Learning how to file an FTC complaint against Equifax is easy. However, you should not do this unless you've exhausted all avenues with Equifax directly. The Federal Trade Commission (FTC) governs the credit reporting agencies, which in the United States include Equifax, Experian and TransUnion. Under the Fair Credit Reporting Act (FCRA) you have the legal right to only accurate information on your Equifax and other credit reports. If you find an error on your credit reports, you can dispute it with the furnisher of the information and/or directly with the credit bureau. If credit reporting agencies do not properly investigate your disputes, you will then need to learn how to file an FTC complaint against Equifax.

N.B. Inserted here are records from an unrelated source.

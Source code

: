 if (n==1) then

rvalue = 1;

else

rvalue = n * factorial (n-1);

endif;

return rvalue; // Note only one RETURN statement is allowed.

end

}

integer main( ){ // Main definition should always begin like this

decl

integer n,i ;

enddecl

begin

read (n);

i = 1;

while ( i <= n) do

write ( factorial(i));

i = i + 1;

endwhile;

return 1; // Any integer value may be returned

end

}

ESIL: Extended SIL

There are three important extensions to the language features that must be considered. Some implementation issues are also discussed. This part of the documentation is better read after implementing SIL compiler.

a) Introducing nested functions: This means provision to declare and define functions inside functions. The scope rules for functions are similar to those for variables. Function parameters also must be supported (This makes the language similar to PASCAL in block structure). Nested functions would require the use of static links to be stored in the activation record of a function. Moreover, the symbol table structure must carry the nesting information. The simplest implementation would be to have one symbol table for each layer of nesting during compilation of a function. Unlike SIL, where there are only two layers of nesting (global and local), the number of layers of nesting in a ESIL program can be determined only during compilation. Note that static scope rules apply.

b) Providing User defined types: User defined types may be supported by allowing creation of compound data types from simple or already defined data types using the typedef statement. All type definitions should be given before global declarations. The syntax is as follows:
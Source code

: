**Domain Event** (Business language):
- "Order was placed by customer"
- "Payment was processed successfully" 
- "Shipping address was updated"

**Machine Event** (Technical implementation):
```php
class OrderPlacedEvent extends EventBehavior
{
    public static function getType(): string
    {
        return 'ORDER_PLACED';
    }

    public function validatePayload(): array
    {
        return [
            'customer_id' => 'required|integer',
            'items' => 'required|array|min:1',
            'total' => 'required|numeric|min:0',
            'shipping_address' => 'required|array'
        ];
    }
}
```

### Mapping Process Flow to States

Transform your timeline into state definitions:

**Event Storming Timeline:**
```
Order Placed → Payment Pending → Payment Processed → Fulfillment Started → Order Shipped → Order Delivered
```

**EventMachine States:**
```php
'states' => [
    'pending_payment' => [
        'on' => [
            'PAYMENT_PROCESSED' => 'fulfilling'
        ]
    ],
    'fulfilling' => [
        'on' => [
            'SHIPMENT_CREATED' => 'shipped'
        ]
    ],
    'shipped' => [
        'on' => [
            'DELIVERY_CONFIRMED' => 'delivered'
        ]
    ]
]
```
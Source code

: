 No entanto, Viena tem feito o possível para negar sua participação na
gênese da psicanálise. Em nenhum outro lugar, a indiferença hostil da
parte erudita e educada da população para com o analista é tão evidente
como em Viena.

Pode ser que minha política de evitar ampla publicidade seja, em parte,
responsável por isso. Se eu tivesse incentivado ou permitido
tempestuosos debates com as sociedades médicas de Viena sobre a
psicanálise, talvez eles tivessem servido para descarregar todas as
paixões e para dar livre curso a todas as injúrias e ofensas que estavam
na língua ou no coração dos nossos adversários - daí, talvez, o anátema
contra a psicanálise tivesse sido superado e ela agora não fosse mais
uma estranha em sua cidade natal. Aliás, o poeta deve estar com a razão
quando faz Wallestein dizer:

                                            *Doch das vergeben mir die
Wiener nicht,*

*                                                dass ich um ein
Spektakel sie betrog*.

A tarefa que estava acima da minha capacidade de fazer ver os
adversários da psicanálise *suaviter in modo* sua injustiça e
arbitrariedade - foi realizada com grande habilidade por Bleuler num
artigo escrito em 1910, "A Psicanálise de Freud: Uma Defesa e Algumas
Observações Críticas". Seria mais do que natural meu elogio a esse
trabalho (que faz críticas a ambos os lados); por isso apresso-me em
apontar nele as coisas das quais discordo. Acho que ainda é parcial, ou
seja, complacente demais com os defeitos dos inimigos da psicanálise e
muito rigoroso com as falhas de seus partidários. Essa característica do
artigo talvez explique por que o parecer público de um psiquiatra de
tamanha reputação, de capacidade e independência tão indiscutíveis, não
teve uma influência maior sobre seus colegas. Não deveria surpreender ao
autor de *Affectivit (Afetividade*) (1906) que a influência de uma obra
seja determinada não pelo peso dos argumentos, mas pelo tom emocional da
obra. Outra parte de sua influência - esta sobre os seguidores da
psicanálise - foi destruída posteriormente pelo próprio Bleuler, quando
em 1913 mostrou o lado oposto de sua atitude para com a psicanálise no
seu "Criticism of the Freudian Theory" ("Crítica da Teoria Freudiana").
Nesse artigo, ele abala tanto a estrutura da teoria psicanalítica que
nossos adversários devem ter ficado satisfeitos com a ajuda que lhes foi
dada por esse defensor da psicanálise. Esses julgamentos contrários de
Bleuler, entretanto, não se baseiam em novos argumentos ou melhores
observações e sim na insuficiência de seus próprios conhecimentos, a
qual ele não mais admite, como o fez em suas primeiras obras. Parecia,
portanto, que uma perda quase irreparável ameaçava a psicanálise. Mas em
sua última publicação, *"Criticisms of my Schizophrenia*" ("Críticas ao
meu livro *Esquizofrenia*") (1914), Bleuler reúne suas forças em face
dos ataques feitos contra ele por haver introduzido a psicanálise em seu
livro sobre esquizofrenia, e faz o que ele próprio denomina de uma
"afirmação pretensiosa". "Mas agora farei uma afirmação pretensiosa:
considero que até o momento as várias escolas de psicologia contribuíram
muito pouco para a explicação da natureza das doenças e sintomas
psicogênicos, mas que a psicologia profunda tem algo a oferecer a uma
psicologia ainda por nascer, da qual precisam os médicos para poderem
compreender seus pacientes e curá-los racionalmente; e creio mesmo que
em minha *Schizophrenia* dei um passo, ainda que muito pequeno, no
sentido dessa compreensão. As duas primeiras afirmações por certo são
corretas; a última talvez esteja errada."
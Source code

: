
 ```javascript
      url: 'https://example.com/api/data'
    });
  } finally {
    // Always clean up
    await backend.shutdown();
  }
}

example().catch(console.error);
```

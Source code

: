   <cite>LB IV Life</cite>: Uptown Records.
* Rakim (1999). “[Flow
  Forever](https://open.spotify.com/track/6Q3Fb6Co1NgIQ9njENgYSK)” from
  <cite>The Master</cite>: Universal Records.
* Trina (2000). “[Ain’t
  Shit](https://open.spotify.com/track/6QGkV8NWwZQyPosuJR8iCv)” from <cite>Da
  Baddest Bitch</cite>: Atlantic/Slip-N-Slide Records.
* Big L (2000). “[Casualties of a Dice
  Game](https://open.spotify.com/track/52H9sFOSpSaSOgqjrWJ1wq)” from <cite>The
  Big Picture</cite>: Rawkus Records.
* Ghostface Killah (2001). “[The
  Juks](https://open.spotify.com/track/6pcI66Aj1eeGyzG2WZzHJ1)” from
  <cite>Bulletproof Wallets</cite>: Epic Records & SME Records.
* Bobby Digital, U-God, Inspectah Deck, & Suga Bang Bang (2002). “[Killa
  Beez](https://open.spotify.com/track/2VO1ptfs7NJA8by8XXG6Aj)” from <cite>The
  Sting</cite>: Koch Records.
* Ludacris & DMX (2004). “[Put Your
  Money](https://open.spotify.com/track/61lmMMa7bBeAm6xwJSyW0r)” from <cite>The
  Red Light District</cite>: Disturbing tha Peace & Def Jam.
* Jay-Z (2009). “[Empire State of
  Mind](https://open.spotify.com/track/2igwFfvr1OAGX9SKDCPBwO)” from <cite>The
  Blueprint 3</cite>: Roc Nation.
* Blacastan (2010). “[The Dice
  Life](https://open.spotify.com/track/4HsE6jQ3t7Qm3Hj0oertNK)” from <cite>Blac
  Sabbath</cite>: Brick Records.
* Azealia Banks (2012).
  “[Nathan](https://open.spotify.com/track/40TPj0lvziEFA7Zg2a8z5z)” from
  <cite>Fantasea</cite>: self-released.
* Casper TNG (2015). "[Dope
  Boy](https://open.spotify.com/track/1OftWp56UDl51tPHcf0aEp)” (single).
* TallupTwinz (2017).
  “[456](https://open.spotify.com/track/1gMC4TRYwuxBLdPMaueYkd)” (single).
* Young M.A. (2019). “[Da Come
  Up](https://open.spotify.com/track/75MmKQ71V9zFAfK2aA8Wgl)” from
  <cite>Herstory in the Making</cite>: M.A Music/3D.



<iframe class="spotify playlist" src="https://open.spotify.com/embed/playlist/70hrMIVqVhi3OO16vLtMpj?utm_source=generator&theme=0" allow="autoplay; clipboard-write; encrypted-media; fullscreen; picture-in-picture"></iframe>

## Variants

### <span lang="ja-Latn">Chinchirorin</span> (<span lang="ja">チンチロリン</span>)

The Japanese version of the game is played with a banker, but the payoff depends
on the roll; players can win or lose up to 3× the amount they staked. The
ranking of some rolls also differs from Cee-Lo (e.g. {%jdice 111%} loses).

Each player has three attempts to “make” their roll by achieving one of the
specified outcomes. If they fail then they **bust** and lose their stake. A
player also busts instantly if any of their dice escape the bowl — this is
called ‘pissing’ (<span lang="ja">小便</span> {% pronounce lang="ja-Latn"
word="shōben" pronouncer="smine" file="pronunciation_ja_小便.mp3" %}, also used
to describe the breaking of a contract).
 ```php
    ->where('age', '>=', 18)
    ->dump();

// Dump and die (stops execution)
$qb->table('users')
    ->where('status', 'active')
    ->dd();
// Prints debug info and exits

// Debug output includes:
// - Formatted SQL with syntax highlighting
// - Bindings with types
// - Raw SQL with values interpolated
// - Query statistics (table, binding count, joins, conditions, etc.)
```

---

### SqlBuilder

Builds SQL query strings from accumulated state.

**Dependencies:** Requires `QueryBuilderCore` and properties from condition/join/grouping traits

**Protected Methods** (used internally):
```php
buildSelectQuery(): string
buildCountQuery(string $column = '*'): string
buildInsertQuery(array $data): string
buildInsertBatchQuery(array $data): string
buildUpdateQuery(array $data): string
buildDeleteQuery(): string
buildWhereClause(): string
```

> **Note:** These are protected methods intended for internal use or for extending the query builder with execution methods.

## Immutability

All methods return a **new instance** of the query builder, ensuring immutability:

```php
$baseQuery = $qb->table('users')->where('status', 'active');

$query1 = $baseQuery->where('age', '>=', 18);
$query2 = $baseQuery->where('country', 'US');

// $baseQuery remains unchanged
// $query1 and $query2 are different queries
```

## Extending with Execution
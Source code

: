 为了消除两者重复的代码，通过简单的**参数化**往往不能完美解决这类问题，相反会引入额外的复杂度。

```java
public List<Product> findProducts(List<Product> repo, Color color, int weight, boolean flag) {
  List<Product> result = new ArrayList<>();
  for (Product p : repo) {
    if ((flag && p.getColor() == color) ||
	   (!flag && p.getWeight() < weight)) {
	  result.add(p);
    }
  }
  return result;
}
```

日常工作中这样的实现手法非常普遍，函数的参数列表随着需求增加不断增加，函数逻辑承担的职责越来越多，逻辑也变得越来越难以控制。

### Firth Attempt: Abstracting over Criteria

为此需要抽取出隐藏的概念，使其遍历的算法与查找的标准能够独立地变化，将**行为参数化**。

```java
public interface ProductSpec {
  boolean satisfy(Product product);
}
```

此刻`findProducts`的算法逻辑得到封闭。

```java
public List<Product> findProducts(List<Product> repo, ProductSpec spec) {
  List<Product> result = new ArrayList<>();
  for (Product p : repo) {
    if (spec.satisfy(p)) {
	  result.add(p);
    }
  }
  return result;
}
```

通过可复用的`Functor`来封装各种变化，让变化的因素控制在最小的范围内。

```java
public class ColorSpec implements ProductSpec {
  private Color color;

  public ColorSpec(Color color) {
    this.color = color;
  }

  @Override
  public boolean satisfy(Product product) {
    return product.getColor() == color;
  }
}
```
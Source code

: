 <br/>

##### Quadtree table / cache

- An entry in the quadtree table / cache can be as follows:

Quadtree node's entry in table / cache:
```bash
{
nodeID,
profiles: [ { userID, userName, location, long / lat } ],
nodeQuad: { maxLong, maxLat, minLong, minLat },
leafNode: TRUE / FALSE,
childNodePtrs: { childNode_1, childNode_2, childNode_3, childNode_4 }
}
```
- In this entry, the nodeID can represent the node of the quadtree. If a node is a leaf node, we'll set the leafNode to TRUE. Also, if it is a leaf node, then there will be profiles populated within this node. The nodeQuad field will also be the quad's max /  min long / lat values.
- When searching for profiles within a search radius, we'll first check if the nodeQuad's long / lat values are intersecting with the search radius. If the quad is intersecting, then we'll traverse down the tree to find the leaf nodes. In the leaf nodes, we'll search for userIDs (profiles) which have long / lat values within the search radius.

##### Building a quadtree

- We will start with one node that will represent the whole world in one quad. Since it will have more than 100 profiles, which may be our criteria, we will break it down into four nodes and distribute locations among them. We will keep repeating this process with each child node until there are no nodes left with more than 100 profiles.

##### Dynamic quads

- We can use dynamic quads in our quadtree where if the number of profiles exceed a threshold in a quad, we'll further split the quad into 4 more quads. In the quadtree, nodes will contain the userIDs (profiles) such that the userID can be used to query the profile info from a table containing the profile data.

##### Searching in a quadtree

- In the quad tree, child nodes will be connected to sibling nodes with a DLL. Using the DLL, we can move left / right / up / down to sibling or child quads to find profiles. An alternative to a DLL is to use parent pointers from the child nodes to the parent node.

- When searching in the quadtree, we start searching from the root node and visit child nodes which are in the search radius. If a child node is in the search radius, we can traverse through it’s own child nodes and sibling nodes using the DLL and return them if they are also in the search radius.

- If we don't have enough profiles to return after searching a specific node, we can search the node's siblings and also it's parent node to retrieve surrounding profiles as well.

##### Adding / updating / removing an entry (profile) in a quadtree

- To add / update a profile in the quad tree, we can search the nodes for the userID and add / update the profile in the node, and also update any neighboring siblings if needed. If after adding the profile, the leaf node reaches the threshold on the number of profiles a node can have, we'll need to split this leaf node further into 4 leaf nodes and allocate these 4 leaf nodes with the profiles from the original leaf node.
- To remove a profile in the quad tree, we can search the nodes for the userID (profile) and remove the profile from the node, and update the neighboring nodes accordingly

- Make sure you waited at least 45 days to allow Equifax to investigate your dispute. This is an important first step before filing any FTC complaint. The FCRA requires Equifax and other credit reporting agencies to research your disputes within 30 days of receiving your letter, telephone call or online request. However, you need to keep in mind that postal mail can be a bit slow and wait the appropriate amount of time before taking advanced measures against Equifax.
- Consider writing a second letter before actually filing an FTC complaint against Equifax. This may get things done faster than filing an FTC complaint. If you didn't send your initial dispute with Equifax through a traceable delivery method, then for all you know it could be lost in the mail.
- Visit www.ftccomplaintassistant.gov to actually follow through with filing an FTC complaint against Equifax. Fill out all information requested, which includes your full name, address and the nature of the complaint.
Remember that the FTC may not quickly respond to your request unless there is a clear case of gross misconduct from Equifax or any other credit bureau. You should pursue any and all other avenues available to you, including filing a complaint with the Better Business Bureau, contacting your state's attorney general or finding a lawyer and possibly filing a lawsuit against Equifax in the most serious cases of credit reporting errors.